In this work, we proposed and examined a general HTLV-I infection models with CTL immunity and mitotic transmission of actively infected cells. We introduce two intracellular distributed-time delays into the models: (ⅰ) delay in the formation of latently infected cells, (ⅱ) delay in the activation of latently infected cells. We constructed the model with more general nonlinear functions for the generation/stimulation and clearance rates of all compartments as well as the incidence rate of infection.

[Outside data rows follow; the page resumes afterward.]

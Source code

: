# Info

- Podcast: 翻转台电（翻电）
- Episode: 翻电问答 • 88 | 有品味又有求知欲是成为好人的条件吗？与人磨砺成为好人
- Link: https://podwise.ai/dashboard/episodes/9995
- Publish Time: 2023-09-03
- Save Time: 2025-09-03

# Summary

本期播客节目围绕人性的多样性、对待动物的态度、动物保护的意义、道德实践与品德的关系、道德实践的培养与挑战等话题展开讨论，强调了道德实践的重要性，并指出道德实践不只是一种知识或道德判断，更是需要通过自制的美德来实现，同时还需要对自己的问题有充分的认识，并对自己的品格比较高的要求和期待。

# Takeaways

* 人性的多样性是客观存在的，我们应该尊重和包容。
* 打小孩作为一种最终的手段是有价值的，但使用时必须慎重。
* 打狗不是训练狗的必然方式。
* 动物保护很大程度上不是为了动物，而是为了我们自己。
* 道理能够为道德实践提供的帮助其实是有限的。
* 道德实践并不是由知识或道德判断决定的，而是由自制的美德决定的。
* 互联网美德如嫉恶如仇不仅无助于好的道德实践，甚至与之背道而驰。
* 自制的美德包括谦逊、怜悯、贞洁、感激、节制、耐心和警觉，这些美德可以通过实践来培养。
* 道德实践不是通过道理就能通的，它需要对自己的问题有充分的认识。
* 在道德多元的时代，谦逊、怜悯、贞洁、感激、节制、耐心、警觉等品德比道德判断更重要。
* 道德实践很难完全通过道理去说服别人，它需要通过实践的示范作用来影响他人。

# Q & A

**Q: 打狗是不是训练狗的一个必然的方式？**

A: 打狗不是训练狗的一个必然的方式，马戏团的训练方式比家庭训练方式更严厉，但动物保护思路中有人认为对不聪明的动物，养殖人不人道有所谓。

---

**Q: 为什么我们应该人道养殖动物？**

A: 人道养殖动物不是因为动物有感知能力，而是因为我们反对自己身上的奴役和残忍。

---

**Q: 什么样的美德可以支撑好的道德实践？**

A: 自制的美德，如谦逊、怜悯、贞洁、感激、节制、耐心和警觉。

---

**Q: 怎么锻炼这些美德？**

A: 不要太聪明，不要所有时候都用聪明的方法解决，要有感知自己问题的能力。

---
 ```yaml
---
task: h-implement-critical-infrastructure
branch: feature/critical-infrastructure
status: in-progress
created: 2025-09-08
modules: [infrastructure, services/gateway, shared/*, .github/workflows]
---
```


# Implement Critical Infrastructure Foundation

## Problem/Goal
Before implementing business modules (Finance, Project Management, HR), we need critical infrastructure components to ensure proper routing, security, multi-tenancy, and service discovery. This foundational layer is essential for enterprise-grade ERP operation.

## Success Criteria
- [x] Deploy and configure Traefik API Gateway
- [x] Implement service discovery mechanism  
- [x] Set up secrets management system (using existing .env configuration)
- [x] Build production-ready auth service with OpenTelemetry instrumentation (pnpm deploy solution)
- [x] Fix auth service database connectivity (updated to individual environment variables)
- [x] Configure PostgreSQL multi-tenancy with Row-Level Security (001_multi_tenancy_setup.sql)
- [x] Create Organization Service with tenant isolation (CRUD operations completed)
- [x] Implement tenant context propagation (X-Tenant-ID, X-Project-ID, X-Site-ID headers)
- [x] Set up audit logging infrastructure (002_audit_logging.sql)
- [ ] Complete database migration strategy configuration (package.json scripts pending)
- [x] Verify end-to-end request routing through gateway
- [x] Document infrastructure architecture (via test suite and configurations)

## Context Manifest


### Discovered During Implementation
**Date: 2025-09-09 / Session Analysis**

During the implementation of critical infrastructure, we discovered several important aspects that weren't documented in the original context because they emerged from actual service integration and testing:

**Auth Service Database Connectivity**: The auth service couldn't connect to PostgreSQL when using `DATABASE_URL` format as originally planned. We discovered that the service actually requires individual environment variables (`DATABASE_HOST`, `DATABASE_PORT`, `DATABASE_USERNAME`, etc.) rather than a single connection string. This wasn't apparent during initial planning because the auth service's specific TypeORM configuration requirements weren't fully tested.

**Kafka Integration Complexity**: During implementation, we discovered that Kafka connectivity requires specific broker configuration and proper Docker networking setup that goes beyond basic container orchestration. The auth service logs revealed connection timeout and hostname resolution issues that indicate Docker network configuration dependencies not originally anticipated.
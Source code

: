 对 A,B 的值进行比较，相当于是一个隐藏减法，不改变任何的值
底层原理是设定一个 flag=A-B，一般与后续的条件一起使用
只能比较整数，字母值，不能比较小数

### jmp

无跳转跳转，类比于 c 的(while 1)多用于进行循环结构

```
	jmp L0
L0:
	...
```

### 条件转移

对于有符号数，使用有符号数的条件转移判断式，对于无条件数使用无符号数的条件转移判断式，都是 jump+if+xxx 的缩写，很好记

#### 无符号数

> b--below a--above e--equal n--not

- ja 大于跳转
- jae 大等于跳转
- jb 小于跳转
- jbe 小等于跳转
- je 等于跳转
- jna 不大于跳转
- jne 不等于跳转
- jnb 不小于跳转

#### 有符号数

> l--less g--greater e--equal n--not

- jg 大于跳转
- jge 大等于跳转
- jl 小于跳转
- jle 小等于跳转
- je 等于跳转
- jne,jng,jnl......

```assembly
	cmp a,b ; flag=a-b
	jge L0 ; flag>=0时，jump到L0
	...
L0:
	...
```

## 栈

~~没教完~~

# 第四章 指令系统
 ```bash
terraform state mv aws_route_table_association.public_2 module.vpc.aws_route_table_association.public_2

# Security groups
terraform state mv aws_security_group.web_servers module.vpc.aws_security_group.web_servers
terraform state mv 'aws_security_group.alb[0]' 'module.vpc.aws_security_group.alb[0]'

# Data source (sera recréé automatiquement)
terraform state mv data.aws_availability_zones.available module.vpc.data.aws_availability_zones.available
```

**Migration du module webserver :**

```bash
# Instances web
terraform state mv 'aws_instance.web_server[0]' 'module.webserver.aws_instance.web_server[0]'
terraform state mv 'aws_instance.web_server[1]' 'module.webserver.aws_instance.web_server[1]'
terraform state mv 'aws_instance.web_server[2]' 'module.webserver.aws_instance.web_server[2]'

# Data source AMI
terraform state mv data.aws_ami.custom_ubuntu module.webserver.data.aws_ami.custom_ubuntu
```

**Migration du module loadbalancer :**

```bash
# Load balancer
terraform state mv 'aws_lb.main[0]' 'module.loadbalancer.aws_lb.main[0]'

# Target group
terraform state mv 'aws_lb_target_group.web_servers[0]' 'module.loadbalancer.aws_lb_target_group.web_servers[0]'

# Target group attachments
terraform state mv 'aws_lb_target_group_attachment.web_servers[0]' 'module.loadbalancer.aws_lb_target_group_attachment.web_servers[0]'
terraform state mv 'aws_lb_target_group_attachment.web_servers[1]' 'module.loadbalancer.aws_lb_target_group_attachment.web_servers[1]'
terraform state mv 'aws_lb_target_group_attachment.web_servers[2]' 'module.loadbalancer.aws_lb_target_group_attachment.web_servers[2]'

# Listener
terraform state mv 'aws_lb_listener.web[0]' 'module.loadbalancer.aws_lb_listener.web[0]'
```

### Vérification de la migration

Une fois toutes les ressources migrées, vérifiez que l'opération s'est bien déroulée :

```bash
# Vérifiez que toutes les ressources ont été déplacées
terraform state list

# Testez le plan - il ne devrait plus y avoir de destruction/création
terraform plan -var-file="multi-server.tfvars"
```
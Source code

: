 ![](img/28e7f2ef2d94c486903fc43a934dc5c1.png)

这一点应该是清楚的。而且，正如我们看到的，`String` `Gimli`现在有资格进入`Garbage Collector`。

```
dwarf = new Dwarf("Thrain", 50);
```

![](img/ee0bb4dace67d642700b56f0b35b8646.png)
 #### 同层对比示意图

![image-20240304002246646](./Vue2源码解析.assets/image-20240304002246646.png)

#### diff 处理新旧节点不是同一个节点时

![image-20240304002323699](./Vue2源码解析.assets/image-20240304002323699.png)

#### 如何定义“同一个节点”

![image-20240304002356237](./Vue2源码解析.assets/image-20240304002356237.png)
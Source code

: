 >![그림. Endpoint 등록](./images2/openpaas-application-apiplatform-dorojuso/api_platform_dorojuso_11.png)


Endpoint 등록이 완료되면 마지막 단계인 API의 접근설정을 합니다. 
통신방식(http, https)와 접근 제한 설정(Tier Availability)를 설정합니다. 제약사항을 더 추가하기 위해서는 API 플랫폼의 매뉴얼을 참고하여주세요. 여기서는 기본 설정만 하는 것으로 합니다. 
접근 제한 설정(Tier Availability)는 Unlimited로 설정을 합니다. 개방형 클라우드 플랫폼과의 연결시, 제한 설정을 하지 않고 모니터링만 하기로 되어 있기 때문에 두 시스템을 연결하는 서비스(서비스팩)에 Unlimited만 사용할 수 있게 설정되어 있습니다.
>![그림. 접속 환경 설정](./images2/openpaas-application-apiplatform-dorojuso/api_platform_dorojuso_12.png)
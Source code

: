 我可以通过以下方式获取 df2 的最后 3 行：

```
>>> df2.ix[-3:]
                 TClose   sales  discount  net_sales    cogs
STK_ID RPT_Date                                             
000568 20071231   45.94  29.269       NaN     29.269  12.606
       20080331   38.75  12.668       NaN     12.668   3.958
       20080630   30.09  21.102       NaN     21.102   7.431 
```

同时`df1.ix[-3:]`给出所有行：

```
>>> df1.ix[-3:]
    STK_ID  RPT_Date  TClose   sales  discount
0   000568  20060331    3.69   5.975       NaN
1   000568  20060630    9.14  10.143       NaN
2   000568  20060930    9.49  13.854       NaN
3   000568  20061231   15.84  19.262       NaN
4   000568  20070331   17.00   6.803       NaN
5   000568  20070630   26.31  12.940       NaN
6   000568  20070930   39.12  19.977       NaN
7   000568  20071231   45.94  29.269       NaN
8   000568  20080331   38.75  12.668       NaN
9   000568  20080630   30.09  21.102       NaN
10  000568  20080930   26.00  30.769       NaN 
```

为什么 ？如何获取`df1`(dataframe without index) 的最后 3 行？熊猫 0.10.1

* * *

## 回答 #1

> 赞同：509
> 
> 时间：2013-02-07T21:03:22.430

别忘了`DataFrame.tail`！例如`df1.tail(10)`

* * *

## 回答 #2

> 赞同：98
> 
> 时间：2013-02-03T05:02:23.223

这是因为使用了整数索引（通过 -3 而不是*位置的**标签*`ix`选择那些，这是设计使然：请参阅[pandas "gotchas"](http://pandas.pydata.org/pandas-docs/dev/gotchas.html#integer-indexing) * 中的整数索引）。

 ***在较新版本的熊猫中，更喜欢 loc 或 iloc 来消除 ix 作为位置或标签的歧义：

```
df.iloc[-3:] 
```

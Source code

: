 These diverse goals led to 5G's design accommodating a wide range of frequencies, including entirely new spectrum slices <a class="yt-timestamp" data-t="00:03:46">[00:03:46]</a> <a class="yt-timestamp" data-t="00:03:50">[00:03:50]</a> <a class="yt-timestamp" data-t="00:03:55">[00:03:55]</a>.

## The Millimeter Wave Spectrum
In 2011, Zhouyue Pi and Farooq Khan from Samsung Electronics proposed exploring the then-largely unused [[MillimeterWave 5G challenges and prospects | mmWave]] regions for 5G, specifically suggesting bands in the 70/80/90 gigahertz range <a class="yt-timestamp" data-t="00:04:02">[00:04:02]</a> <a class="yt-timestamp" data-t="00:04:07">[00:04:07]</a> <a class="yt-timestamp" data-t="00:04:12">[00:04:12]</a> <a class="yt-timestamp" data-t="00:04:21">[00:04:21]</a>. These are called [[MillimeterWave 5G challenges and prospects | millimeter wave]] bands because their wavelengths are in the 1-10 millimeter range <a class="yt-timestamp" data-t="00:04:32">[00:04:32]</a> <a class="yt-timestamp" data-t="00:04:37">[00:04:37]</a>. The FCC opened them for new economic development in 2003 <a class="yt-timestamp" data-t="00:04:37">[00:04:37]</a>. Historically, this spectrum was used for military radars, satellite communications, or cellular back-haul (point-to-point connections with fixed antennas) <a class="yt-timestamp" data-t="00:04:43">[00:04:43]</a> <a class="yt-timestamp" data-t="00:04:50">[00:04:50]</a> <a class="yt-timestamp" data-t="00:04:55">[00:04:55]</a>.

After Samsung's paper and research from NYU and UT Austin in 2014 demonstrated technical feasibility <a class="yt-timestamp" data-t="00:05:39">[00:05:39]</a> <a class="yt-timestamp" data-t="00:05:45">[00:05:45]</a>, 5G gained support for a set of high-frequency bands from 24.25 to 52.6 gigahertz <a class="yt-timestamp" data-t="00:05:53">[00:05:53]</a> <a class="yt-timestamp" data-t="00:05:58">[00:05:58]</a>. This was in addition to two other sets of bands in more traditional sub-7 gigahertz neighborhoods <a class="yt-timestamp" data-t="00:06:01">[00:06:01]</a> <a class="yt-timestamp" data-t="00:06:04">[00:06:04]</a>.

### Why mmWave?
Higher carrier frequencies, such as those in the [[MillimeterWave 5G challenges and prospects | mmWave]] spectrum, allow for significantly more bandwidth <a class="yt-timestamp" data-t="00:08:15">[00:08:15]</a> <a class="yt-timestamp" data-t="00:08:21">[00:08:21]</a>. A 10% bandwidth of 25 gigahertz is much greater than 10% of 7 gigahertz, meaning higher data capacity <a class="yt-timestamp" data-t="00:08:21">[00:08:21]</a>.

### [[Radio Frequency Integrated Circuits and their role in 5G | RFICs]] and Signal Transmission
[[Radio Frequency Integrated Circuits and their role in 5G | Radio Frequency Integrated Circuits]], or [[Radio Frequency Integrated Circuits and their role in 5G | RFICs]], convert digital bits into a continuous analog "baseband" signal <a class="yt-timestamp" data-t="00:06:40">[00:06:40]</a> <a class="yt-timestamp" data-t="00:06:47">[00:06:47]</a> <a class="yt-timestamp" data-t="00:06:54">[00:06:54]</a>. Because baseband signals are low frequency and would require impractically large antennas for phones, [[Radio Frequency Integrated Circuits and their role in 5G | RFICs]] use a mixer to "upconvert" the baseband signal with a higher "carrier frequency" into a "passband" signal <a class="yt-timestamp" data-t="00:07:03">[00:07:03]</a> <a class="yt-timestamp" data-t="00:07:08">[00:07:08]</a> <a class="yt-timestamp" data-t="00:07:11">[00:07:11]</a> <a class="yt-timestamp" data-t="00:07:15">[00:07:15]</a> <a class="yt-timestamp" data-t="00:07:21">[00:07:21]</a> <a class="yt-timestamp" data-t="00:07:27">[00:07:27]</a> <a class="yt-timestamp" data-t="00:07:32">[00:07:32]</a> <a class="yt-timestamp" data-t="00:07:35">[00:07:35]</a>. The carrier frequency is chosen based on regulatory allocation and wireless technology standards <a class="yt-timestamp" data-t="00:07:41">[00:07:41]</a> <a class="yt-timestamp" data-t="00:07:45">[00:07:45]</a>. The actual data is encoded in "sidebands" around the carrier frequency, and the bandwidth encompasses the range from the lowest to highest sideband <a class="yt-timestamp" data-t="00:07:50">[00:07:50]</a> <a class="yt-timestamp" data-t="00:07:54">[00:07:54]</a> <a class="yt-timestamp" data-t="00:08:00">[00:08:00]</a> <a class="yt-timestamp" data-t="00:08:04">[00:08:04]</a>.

We established some conditions on such general functions and determined two threshold numbers $R_{0}$ and $R_{1}$ which control the existence and global stability of the three equilibrium points. We formulated Lyapunov functions and used L-LAST to establish the global asymptotic stability of the equilibrium points. We proved that

● If $R_{0}\leq 1$ , then the infection-free equilibrium point $EP_{0}$ is GAS. This result suggests that when $R_{0}\leq 1$ , the HTLV-I infection is predicted to die out regardless of the initial conditions. From a control viewpoint, making $R_{0}\leq 1$ will be an ideal way but HTLV-I infection is lifelong, and the viruses are rarely cleared.

● If $R_{1}\leq 1 < R_{0}$ , then the infected equilibrium point without CTL immunity $EP_{1}$ is GAS. This result establishes that when $R_{1}\leq 1 < R_{0}$ , the HTLV-I infection with inactive CTL immunity is always established regardless of the initial conditions.

● If $R_{1} > 1$ , then the infected equilibrium point with CTL immunity $EP_{2}$ is GAS. This result illustrates that when $R_{1} > 1$ , the HTLV-I infection with active CTL immunity is always established regardless of the initial conditions. This implies that the infection becomes chronic and the CTL immune response is persistent. In cases $R_{1}\leq 1 < R_{0}$ and $R_{1} > 1$ , the individuals have a high risk of developing HAM/TSP and can be characterized as the HAM/TSP patients.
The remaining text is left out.